## Instructions for the task
From top to bottom, each entry below must be reproduced exactly.
=== Section Start ===
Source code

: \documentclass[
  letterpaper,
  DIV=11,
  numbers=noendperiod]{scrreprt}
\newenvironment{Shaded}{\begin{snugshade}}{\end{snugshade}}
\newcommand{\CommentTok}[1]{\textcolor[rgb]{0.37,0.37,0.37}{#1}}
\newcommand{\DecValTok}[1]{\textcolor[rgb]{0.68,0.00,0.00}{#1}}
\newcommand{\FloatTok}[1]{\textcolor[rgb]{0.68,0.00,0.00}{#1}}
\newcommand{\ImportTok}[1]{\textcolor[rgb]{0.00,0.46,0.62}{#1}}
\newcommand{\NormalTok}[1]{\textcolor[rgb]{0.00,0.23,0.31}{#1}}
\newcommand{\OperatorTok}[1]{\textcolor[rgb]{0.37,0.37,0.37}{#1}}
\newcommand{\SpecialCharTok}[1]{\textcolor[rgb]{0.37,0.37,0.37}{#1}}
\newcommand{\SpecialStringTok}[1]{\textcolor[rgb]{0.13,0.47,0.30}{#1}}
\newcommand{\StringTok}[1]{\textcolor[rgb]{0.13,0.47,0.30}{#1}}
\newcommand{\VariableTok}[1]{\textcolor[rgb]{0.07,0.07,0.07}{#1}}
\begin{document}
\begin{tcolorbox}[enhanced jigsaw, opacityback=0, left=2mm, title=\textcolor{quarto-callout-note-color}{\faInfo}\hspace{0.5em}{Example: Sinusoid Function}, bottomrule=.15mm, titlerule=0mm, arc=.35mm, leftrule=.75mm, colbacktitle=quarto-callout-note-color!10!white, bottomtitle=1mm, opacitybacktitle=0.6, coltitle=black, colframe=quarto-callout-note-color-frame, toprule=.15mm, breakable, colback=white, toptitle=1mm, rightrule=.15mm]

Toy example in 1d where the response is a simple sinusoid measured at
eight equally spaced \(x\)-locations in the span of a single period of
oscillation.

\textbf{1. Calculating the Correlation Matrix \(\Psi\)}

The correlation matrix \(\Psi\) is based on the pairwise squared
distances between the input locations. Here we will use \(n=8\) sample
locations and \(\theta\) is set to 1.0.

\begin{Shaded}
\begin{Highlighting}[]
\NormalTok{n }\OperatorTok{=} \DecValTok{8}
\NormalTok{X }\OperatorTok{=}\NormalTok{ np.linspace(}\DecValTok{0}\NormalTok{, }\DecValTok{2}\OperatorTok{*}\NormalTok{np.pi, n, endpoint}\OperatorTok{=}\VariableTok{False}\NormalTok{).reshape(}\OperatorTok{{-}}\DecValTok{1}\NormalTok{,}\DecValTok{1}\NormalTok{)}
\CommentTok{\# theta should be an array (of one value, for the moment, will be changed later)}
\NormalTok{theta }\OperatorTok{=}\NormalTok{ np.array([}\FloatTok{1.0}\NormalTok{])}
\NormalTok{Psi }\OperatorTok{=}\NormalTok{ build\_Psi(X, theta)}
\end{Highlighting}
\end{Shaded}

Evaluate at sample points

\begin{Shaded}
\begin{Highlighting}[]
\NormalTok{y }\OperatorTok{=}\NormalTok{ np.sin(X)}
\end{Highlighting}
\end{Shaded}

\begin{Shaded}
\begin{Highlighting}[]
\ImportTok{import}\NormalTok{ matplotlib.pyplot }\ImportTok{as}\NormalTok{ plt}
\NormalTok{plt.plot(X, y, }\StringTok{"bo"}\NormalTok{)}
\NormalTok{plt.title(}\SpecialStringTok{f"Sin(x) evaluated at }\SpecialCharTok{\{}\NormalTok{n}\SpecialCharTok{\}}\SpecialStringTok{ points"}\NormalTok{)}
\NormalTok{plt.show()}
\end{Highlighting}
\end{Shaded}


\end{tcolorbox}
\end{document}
=== Section End ===
## Written answer
Source code

: \documentclass[
  letterpaper,
  DIV=11,
  numbers=noendperiod]{scrreprt}
\newenvironment{Shaded}{\begin{snugshade}}{\end{snugshade}}
\newcommand{\CommentTok}[1]{\textcolor[rgb]{0.37,0.37,0.37}{#1}}
\newcommand{\DecValTok}[1]{\textcolor[rgb]{0.68,0.00,0.00}{#1}}
\newcommand{\FloatTok}[1]{\textcolor[rgb]{0.68,0.00,0.00}{#1}}
\newcommand{\ImportTok}[1]{\textcolor[rgb]{0.00,0.46,0.62}{#1}}
\newcommand{\NormalTok}[1]{\textcolor[rgb]{0.00,0.23,0.31}{#1}}
\newcommand{\OperatorTok}[1]{\textcolor[rgb]{0.37,0.37,0.37}{#1}}
\newcommand{\SpecialCharTok}[1]{\textcolor[rgb]{0.37,0.37,0.37}{#1}}
\newcommand{\SpecialStringTok}[1]{\textcolor[rgb]{0.13,0.47,0.30}{#1}}
\newcommand{\StringTok}[1]{\textcolor[rgb]{0.13,0.47,0.30}{#1}}
\newcommand{\VariableTok}[1]{\textcolor[rgb]{0.07,0.07,0.07}{#1}}
\begin{document}
\begin{tcolorbox}[enhanced jigsaw, opacityback=0, left=2mm, title=\textcolor{quarto-callout-note-color}{\faInfo}\hspace{0.5em}{Example: Sinusoid Function}, bottomrule=.15mm, titlerule=0mm, arc=.35mm, leftrule=.75mm, colbacktitle=quarto-callout-note-color!10!white, bottomtitle=1mm, opacitybacktitle=0.6, coltitle=black, colframe=quarto-callout-note-color-frame, toprule=.15mm, breakable, colback=white, toptitle=1mm, rightrule=.15mm]

Toy example in 1d where the response is a simple sinusoid measured at
eight equally spaced \(x\)-locations in the span of a single period of
oscillation.

\textbf{1. Calculating the Correlation Matrix \(\Psi\)}

The correlation matrix \(\Psi\) is based on the pairwise squared
distances between the input locations. Here we will use \(n=8\) sample
locations and \(\theta\) is set to 1.0.

\begin{Shaded}
\begin{Highlighting}[]
\NormalTok{n }\OperatorTok{=} \DecValTok{8}
\NormalTok{X }\OperatorTok{=}\NormalTok{ np.linspace(}\DecValTok{0}\NormalTok{, }\DecValTok{2}\OperatorTok{*}\NormalTok{np.pi, n, endpoint}\OperatorTok{=}\VariableTok{False}\NormalTok{).reshape(}\OperatorTok{{-}}\DecValTok{1}\NormalTok{,}\DecValTok{1}\NormalTok{)}
\CommentTok{\# theta should be an array (of one value, for the moment, will be changed later)}
\NormalTok{theta }\OperatorTok{=}\NormalTok{ np.array([}\FloatTok{1.0}\NormalTok{])}
\NormalTok{Psi }\OperatorTok{=}\NormalTok{ build\_Psi(X, theta)}
\end{Highlighting}
\end{Shaded}

Evaluate at sample points

\begin{Shaded}
\begin{Highlighting}[]
\NormalTok{y }\OperatorTok{=}\NormalTok{ np.sin(X)}
\end{Highlighting}
\end{Shaded}

\begin{Shaded}
\begin{Highlighting}[]
\ImportTok{import}\NormalTok{ matplotlib.pyplot }\ImportTok{as}\NormalTok{ plt}
\NormalTok{plt.plot(X, y, }\StringTok{"bo"}\NormalTok{)}
\NormalTok{plt.title(}\SpecialStringTok{f"Sin(x) evaluated at }\SpecialCharTok{\{}\NormalTok{n}\SpecialCharTok{\}}\SpecialStringTok{ points"}\NormalTok{)}
\NormalTok{plt.show()}
\end{Highlighting}
\end{Shaded}


\end{tcolorbox}
\end{document}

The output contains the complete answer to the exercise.